### Work instructions
Transcribe the full listing below, word for word, without pictures.
Start of Block
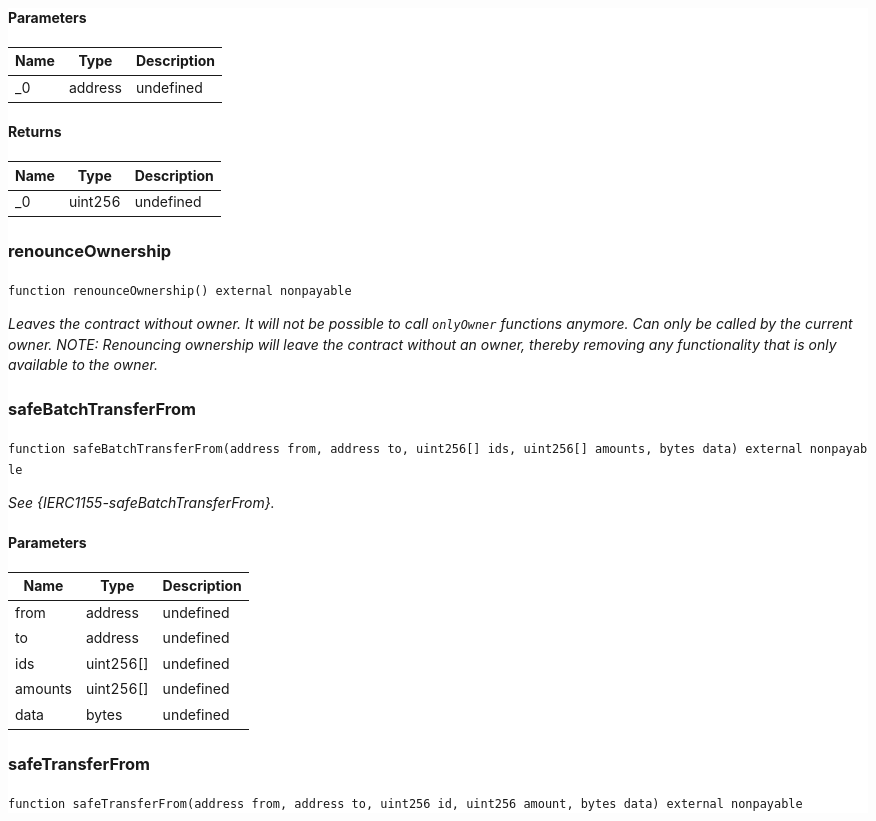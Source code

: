 

#### Parameters

| Name | Type | Description |
|---|---|---|
| _0 | address | undefined |

#### Returns

| Name | Type | Description |
|---|---|---|
| _0 | uint256 | undefined |

### renounceOwnership

```solidity
function renounceOwnership() external nonpayable
```



*Leaves the contract without owner. It will not be possible to call `onlyOwner` functions anymore. Can only be called by the current owner. NOTE: Renouncing ownership will leave the contract without an owner, thereby removing any functionality that is only available to the owner.*


### safeBatchTransferFrom

```solidity
function safeBatchTransferFrom(address from, address to, uint256[] ids, uint256[] amounts, bytes data) external nonpayable
```



*See {IERC1155-safeBatchTransferFrom}.*

#### Parameters

| Name | Type | Description |
|---|---|---|
| from | address | undefined |
| to | address | undefined |
| ids | uint256[] | undefined |
| amounts | uint256[] | undefined |
| data | bytes | undefined |

### safeTransferFrom

```solidity
function safeTransferFrom(address from, address to, uint256 id, uint256 amount, bytes data) external nonpayable
```
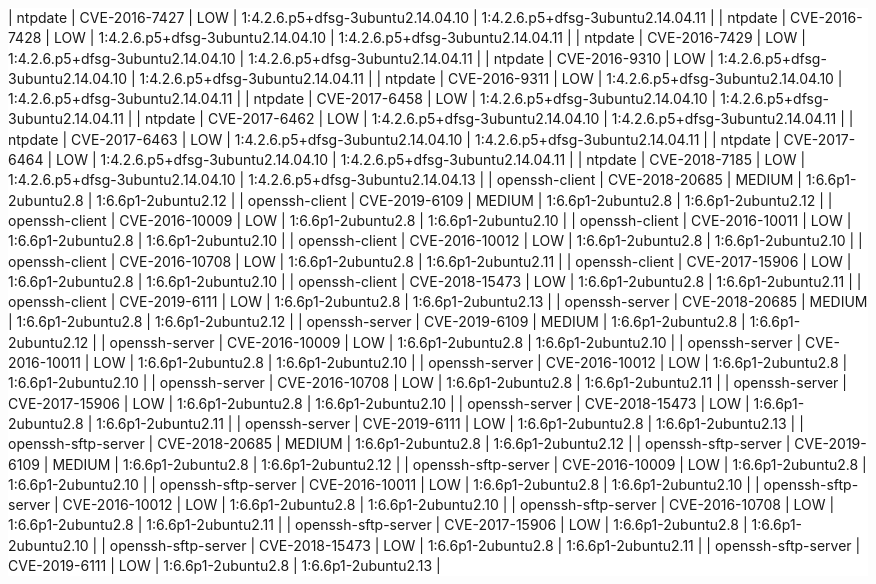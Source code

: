 | ntpdate         |    CVE-2016-7427   |   LOW  |  1:4.2.6.p5+dfsg-3ubuntu2.14.04.10 | 1:4.2.6.p5+dfsg-3ubuntu2.14.04.11 |
| ntpdate         |    CVE-2016-7428   |   LOW  |  1:4.2.6.p5+dfsg-3ubuntu2.14.04.10 | 1:4.2.6.p5+dfsg-3ubuntu2.14.04.11 |
| ntpdate         |    CVE-2016-7429   |   LOW  |  1:4.2.6.p5+dfsg-3ubuntu2.14.04.10 | 1:4.2.6.p5+dfsg-3ubuntu2.14.04.11 |
| ntpdate         |    CVE-2016-9310   |   LOW  |  1:4.2.6.p5+dfsg-3ubuntu2.14.04.10 | 1:4.2.6.p5+dfsg-3ubuntu2.14.04.11 |
| ntpdate         |    CVE-2016-9311   |   LOW  |  1:4.2.6.p5+dfsg-3ubuntu2.14.04.10 | 1:4.2.6.p5+dfsg-3ubuntu2.14.04.11 |
| ntpdate         |    CVE-2017-6458   |   LOW  |  1:4.2.6.p5+dfsg-3ubuntu2.14.04.10 | 1:4.2.6.p5+dfsg-3ubuntu2.14.04.11 |
| ntpdate         |    CVE-2017-6462   |   LOW  |  1:4.2.6.p5+dfsg-3ubuntu2.14.04.10 | 1:4.2.6.p5+dfsg-3ubuntu2.14.04.11 |
| ntpdate         |    CVE-2017-6463   |   LOW  |  1:4.2.6.p5+dfsg-3ubuntu2.14.04.10 | 1:4.2.6.p5+dfsg-3ubuntu2.14.04.11 |
| ntpdate         |    CVE-2017-6464   |   LOW  |  1:4.2.6.p5+dfsg-3ubuntu2.14.04.10 | 1:4.2.6.p5+dfsg-3ubuntu2.14.04.11 |
| ntpdate         |    CVE-2018-7185   |   LOW  |  1:4.2.6.p5+dfsg-3ubuntu2.14.04.10 | 1:4.2.6.p5+dfsg-3ubuntu2.14.04.13 |
| openssh-client         |    CVE-2018-20685   |   MEDIUM  |  1:6.6p1-2ubuntu2.8 | 1:6.6p1-2ubuntu2.12 |
| openssh-client         |    CVE-2019-6109   |   MEDIUM  |  1:6.6p1-2ubuntu2.8 | 1:6.6p1-2ubuntu2.12 |
| openssh-client         |    CVE-2016-10009   |   LOW  |  1:6.6p1-2ubuntu2.8 | 1:6.6p1-2ubuntu2.10 |
| openssh-client         |    CVE-2016-10011   |   LOW  |  1:6.6p1-2ubuntu2.8 | 1:6.6p1-2ubuntu2.10 |
| openssh-client         |    CVE-2016-10012   |   LOW  |  1:6.6p1-2ubuntu2.8 | 1:6.6p1-2ubuntu2.10 |
| openssh-client         |    CVE-2016-10708   |   LOW  |  1:6.6p1-2ubuntu2.8 | 1:6.6p1-2ubuntu2.11 |
| openssh-client         |    CVE-2017-15906   |   LOW  |  1:6.6p1-2ubuntu2.8 | 1:6.6p1-2ubuntu2.10 |
| openssh-client         |    CVE-2018-15473   |   LOW  |  1:6.6p1-2ubuntu2.8 | 1:6.6p1-2ubuntu2.11 |
| openssh-client         |    CVE-2019-6111   |   LOW  |  1:6.6p1-2ubuntu2.8 | 1:6.6p1-2ubuntu2.13 |
| openssh-server         |    CVE-2018-20685   |   MEDIUM  |  1:6.6p1-2ubuntu2.8 | 1:6.6p1-2ubuntu2.12 |
| openssh-server         |    CVE-2019-6109   |   MEDIUM  |  1:6.6p1-2ubuntu2.8 | 1:6.6p1-2ubuntu2.12 |
| openssh-server         |    CVE-2016-10009   |   LOW  |  1:6.6p1-2ubuntu2.8 | 1:6.6p1-2ubuntu2.10 |
| openssh-server         |    CVE-2016-10011   |   LOW  |  1:6.6p1-2ubuntu2.8 | 1:6.6p1-2ubuntu2.10 |
| openssh-server         |    CVE-2016-10012   |   LOW  |  1:6.6p1-2ubuntu2.8 | 1:6.6p1-2ubuntu2.10 |
| openssh-server         |    CVE-2016-10708   |   LOW  |  1:6.6p1-2ubuntu2.8 | 1:6.6p1-2ubuntu2.11 |
| openssh-server         |    CVE-2017-15906   |   LOW  |  1:6.6p1-2ubuntu2.8 | 1:6.6p1-2ubuntu2.10 |
| openssh-server         |    CVE-2018-15473   |   LOW  |  1:6.6p1-2ubuntu2.8 | 1:6.6p1-2ubuntu2.11 |
| openssh-server         |    CVE-2019-6111   |   LOW  |  1:6.6p1-2ubuntu2.8 | 1:6.6p1-2ubuntu2.13 |
| openssh-sftp-server         |    CVE-2018-20685   |   MEDIUM  |  1:6.6p1-2ubuntu2.8 | 1:6.6p1-2ubuntu2.12 |
| openssh-sftp-server         |    CVE-2019-6109   |   MEDIUM  |  1:6.6p1-2ubuntu2.8 | 1:6.6p1-2ubuntu2.12 |
| openssh-sftp-server         |    CVE-2016-10009   |   LOW  |  1:6.6p1-2ubuntu2.8 | 1:6.6p1-2ubuntu2.10 |
| openssh-sftp-server         |    CVE-2016-10011   |   LOW  |  1:6.6p1-2ubuntu2.8 | 1:6.6p1-2ubuntu2.10 |
| openssh-sftp-server         |    CVE-2016-10012   |   LOW  |  1:6.6p1-2ubuntu2.8 | 1:6.6p1-2ubuntu2.10 |
| openssh-sftp-server         |    CVE-2016-10708   |   LOW  |  1:6.6p1-2ubuntu2.8 | 1:6.6p1-2ubuntu2.11 |
| openssh-sftp-server         |    CVE-2017-15906   |   LOW  |  1:6.6p1-2ubuntu2.8 | 1:6.6p1-2ubuntu2.10 |
| openssh-sftp-server         |    CVE-2018-15473   |   LOW  |  1:6.6p1-2ubuntu2.8 | 1:6.6p1-2ubuntu2.11 |
| openssh-sftp-server         |    CVE-2019-6111   |   LOW  |  1:6.6p1-2ubuntu2.8 | 1:6.6p1-2ubuntu2.13 |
End of Block
### Output of the exercise
Source code

: 

#### Parameters

| Name | Type | Description |
|---|---|---|
| _0 | address | undefined |

#### Returns

| Name | Type | Description |
|---|---|---|
| _0 | uint256 | undefined |

### renounceOwnership

```solidity
function renounceOwnership() external nonpayable
```



*Leaves the contract without owner. It will not be possible to call `onlyOwner` functions anymore. Can only be called by the current owner. NOTE: Renouncing ownership will leave the contract without an owner, thereby removing any functionality that is only available to the owner.*


### safeBatchTransferFrom

```solidity
function safeBatchTransferFrom(address from, address to, uint256[] ids, uint256[] amounts, bytes data) external nonpayable
```



*See {IERC1155-safeBatchTransferFrom}.*

#### Parameters

| Name | Type | Description |
|---|---|---|
| from | address | undefined |
| to | address | undefined |
| ids | uint256[] | undefined |
| amounts | uint256[] | undefined |
| data | bytes | undefined |

### safeTransferFrom

```solidity
function safeTransferFrom(address from, address to, uint256 id, uint256 amount, bytes data) external nonpayable
```
Source code

: | ntpdate         |    CVE-2016-7427   |   LOW  |  1:4.2.6.p5+dfsg-3ubuntu2.14.04.10 | 1:4.2.6.p5+dfsg-3ubuntu2.14.04.11 |
| ntpdate         |    CVE-2016-7428   |   LOW  |  1:4.2.6.p5+dfsg-3ubuntu2.14.04.10 | 1:4.2.6.p5+dfsg-3ubuntu2.14.04.11 |
| ntpdate         |    CVE-2016-7429   |   LOW  |  1:4.2.6.p5+dfsg-3ubuntu2.14.04.10 | 1:4.2.6.p5+dfsg-3ubuntu2.14.04.11 |
| ntpdate         |    CVE-2016-9310   |   LOW  |  1:4.2.6.p5+dfsg-3ubuntu2.14.04.10 | 1:4.2.6.p5+dfsg-3ubuntu2.14.04.11 |
| ntpdate         |    CVE-2016-9311   |   LOW  |  1:4.2.6.p5+dfsg-3ubuntu2.14.04.10 | 1:4.2.6.p5+dfsg-3ubuntu2.14.04.11 |
| ntpdate         |    CVE-2017-6458   |   LOW  |  1:4.2.6.p5+dfsg-3ubuntu2.14.04.10 | 1:4.2.6.p5+dfsg-3ubuntu2.14.04.11 |
| ntpdate         |    CVE-2017-6462   |   LOW  |  1:4.2.6.p5+dfsg-3ubuntu2.14.04.10 | 1:4.2.6.p5+dfsg-3ubuntu2.14.04.11 |
| ntpdate         |    CVE-2017-6463   |   LOW  |  1:4.2.6.p5+dfsg-3ubuntu2.14.04.10 | 1:4.2.6.p5+dfsg-3ubuntu2.14.04.11 |
| ntpdate         |    CVE-2017-6464   |   LOW  |  1:4.2.6.p5+dfsg-3ubuntu2.14.04.10 | 1:4.2.6.p5+dfsg-3ubuntu2.14.04.11 |
| ntpdate         |    CVE-2018-7185   |   LOW  |  1:4.2.6.p5+dfsg-3ubuntu2.14.04.10 | 1:4.2.6.p5+dfsg-3ubuntu2.14.04.13 |
| openssh-client         |    CVE-2018-20685   |   MEDIUM  |  1:6.6p1-2ubuntu2.8 | 1:6.6p1-2ubuntu2.12 |
| openssh-client         |    CVE-2019-6109   |   MEDIUM  |  1:6.6p1-2ubuntu2.8 | 1:6.6p1-2ubuntu2.12 |
| openssh-client         |    CVE-2016-10009   |   LOW  |  1:6.6p1-2ubuntu2.8 | 1:6.6p1-2ubuntu2.10 |
| openssh-client         |    CVE-2016-10011   |   LOW  |  1:6.6p1-2ubuntu2.8 | 1:6.6p1-2ubuntu2.10 |
| openssh-client         |    CVE-2016-10012   |   LOW  |  1:6.6p1-2ubuntu2.8 | 1:6.6p1-2ubuntu2.10 |
| openssh-client         |    CVE-2016-10708   |   LOW  |  1:6.6p1-2ubuntu2.8 | 1:6.6p1-2ubuntu2.11 |
| openssh-client         |    CVE-2017-15906   |   LOW  |  1:6.6p1-2ubuntu2.8 | 1:6.6p1-2ubuntu2.10 |
| openssh-client         |    CVE-2018-15473   |   LOW  |  1:6.6p1-2ubuntu2.8 | 1:6.6p1-2ubuntu2.11 |
| openssh-client         |    CVE-2019-6111   |   LOW  |  1:6.6p1-2ubuntu2.8 | 1:6.6p1-2ubuntu2.13 |
| openssh-server         |    CVE-2018-20685   |   MEDIUM  |  1:6.6p1-2ubuntu2.8 | 1:6.6p1-2ubuntu2.12 |
| openssh-server         |    CVE-2019-6109   |   MEDIUM  |  1:6.6p1-2ubuntu2.8 | 1:6.6p1-2ubuntu2.12 |
| openssh-server         |    CVE-2016-10009   |   LOW  |  1:6.6p1-2ubuntu2.8 | 1:6.6p1-2ubuntu2.10 |
| openssh-server         |    CVE-2016-10011   |   LOW  |  1:6.6p1-2ubuntu2.8 | 1:6.6p1-2ubuntu2.10 |
| openssh-server         |    CVE-2016-10012   |   LOW  |  1:6.6p1-2ubuntu2.8 | 1:6.6p1-2ubuntu2.10 |
| openssh-server         |    CVE-2016-10708   |   LOW  |  1:6.6p1-2ubuntu2.8 | 1:6.6p1-2ubuntu2.11 |
| openssh-server         |    CVE-2017-15906   |   LOW  |  1:6.6p1-2ubuntu2.8 | 1:6.6p1-2ubuntu2.10 |
| openssh-server         |    CVE-2018-15473   |   LOW  |  1:6.6p1-2ubuntu2.8 | 1:6.6p1-2ubuntu2.11 |
| openssh-server         |    CVE-2019-6111   |   LOW  |  1:6.6p1-2ubuntu2.8 | 1:6.6p1-2ubuntu2.13 |
| openssh-sftp-server         |    CVE-2018-20685   |   MEDIUM  |  1:6.6p1-2ubuntu2.8 | 1:6.6p1-2ubuntu2.12 |
| openssh-sftp-server         |    CVE-2019-6109   |   MEDIUM  |  1:6.6p1-2ubuntu2.8 | 1:6.6p1-2ubuntu2.12 |
| openssh-sftp-server         |    CVE-2016-10009   |   LOW  |  1:6.6p1-2ubuntu2.8 | 1:6.6p1-2ubuntu2.10 |
| openssh-sftp-server         |    CVE-2016-10011   |   LOW  |  1:6.6p1-2ubuntu2.8 | 1:6.6p1-2ubuntu2.10 |
| openssh-sftp-server         |    CVE-2016-10012   |   LOW  |  1:6.6p1-2ubuntu2.8 | 1:6.6p1-2ubuntu2.10 |
| openssh-sftp-server         |    CVE-2016-10708   |   LOW  |  1:6.6p1-2ubuntu2.8 | 1:6.6p1-2ubuntu2.11 |
| openssh-sftp-server         |    CVE-2017-15906   |   LOW  |  1:6.6p1-2ubuntu2.8 | 1:6.6p1-2ubuntu2.10 |
| openssh-sftp-server         |    CVE-2018-15473   |   LOW  |  1:6.6p1-2ubuntu2.8 | 1:6.6p1-2ubuntu2.11 |
| openssh-sftp-server         |    CVE-2019-6111   |   LOW  |  1:6.6p1-2ubuntu2.8 | 1:6.6p1-2ubuntu2.13 |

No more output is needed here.